Saadet Partisi Hatay Milletvekili Necmettin Çalışkan, yerel seçimler için Hataylılara söylediği sözler nedeniyle Cumhurbaşkanı ve AKP Genel Başkanı Recep Tayyip Erdoğan’a tepki gösterdi. Çalışkan, Antakya’da depremzelerin kaldığı çadırların önünden yaptığı açıklamada, “Cumhurbaşkanı’nın açıklaması son derece talihsiz bir açıklamadır. Arkamda gördüğünüz çadırlarda insanlar yaşam sürmeye devam ediyor. Böylesi bir ortamda insanların şefkate ihtiyacı var. Devletin şefkat elini görmesi gerekenlerin böyle bir tehditle karşı karşıya kalması kabul edilemez” dedi.
Erdoğan’ın önceki gün Hatay’daki aday tanıtım toplantısında, “Merkezi yönetimle yerel yönetim el ele vermezse, dayanışma halinde olmazsa o şehre herhangi bir şey gelmez. Hatay’a geldi mi? Şu anda Hatay garip kaldı” şeklindeki sözleri muhalefetin tepkisine neden oldu.
TIKLAYIN – Erdoğan’ın “Hatay” açıklaması tepkilerin odağında: Kim ne söyledi?
“Diğer illere nazaran Hatay’ın geri kalması Erdoğan’ın açıklamasını doğruluyor”
Saadet Partisi Hatay Milletvekili Çalışkan, Antakya’da hâlâ çadırda kalan depremzedelerin olduğu Nallıca Mahallesi’nden Erdoğan’ın sözlerine tepki gösterdi.

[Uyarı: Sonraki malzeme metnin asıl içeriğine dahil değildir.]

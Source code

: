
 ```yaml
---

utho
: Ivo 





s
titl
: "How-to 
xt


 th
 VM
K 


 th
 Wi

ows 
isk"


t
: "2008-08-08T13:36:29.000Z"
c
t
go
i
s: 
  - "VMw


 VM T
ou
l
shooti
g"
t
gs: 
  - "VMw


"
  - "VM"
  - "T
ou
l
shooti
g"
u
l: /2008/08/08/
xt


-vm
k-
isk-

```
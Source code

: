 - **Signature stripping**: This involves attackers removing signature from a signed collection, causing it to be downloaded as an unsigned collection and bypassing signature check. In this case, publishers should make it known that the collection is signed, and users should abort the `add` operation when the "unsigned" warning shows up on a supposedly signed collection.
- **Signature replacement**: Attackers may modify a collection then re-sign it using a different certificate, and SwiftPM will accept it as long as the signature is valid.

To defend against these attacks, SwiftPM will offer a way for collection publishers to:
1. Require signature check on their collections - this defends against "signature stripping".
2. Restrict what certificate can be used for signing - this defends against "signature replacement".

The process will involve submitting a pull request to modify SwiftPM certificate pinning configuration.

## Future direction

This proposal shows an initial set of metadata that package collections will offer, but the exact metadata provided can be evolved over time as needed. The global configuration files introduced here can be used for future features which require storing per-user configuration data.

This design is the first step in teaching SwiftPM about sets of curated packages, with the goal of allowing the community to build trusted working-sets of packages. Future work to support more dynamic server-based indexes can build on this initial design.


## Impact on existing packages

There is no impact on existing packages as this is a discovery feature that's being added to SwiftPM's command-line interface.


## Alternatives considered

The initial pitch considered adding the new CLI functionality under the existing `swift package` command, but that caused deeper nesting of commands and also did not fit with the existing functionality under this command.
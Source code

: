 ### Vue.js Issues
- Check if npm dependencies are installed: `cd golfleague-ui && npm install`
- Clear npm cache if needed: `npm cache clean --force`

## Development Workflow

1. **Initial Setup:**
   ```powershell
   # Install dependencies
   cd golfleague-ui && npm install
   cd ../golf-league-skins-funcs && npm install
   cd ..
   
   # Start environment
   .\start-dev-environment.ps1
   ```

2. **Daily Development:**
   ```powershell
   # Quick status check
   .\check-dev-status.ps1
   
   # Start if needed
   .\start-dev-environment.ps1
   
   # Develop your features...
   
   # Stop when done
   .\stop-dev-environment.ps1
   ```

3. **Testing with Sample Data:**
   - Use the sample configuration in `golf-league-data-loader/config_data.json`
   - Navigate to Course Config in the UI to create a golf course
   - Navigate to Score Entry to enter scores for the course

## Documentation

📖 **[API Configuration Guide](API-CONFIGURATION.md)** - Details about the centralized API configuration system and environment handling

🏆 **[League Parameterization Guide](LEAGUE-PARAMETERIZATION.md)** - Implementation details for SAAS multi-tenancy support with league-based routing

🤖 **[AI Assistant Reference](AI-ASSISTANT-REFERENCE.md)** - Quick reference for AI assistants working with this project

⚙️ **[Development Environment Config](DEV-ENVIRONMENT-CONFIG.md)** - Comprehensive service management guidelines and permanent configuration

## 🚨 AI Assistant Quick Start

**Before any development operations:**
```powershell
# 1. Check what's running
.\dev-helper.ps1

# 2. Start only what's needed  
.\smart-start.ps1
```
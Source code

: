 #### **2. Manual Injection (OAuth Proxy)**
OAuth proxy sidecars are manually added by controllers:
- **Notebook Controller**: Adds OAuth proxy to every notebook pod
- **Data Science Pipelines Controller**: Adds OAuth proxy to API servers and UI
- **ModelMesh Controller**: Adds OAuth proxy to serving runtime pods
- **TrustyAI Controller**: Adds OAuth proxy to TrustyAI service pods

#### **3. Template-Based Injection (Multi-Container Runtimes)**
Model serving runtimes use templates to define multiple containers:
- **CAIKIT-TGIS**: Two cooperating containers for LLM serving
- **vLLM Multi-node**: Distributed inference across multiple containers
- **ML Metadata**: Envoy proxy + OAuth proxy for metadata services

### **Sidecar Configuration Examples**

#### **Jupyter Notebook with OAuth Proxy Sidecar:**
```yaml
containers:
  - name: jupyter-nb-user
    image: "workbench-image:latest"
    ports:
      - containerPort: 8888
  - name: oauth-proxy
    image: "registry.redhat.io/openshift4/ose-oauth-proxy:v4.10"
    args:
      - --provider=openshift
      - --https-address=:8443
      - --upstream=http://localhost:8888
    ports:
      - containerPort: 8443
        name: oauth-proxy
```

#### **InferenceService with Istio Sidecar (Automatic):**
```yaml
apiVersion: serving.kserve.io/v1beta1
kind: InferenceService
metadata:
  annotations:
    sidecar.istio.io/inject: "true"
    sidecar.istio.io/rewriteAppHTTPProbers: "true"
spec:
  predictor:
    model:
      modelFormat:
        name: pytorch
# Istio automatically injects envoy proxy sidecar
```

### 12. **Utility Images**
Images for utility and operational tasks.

Çalışkan, şunları söyledi:
“Cumhurbaşkanı’nın açıklaması son derece talihsiz bir açıklamadır. Şu anda Antakya’nın Narlıca Mahallesi’ndeyim. Şu anda arkamda gördüğünüz çadırlarda insanlar yaşam sürmeye devam ediyor. Böyle bir ortamda insanların şefkate ihtiyacı var. Devletin şefkat elini görmesi gerekenlerin böyle bir tehditle karşı karşıya kalması kabul edilemez. Depremden bir yıl sonra insanlar çadırda yaşamaya devam ederken bu talihsiz açıklama kabul edilemez. Tabii depremden en büyük yarayı alan Hatay’da gerçekten yıkım ile yapım arasındaki oran mukayese edildiğinde, diğer illere nazaran Hatay geri kalmışsa bu da sanki bu açıklamayı doğruluyor. Bu açıklama aynı zamanda depremin yaralarını sarmak için canla başla çalışan gayretkar insanların da emeğine saygısızlıktır.
6 Şubat tarihini sanki yeni bir kutlama günü olarak düşünüyorlar. Oysa bugün bir acı bir feryat, bir matem günüdür. Hatay’da devletin kucaklayıcı olması beklenir. Maalesef ki bu kucaklayıcı, toparlayıcı tavrı göremedik. Depremin üzerinden bir yıl geçti hala yıkım tam tamamlanmadı. Deprem asla siyasete alet edilmemelidir.”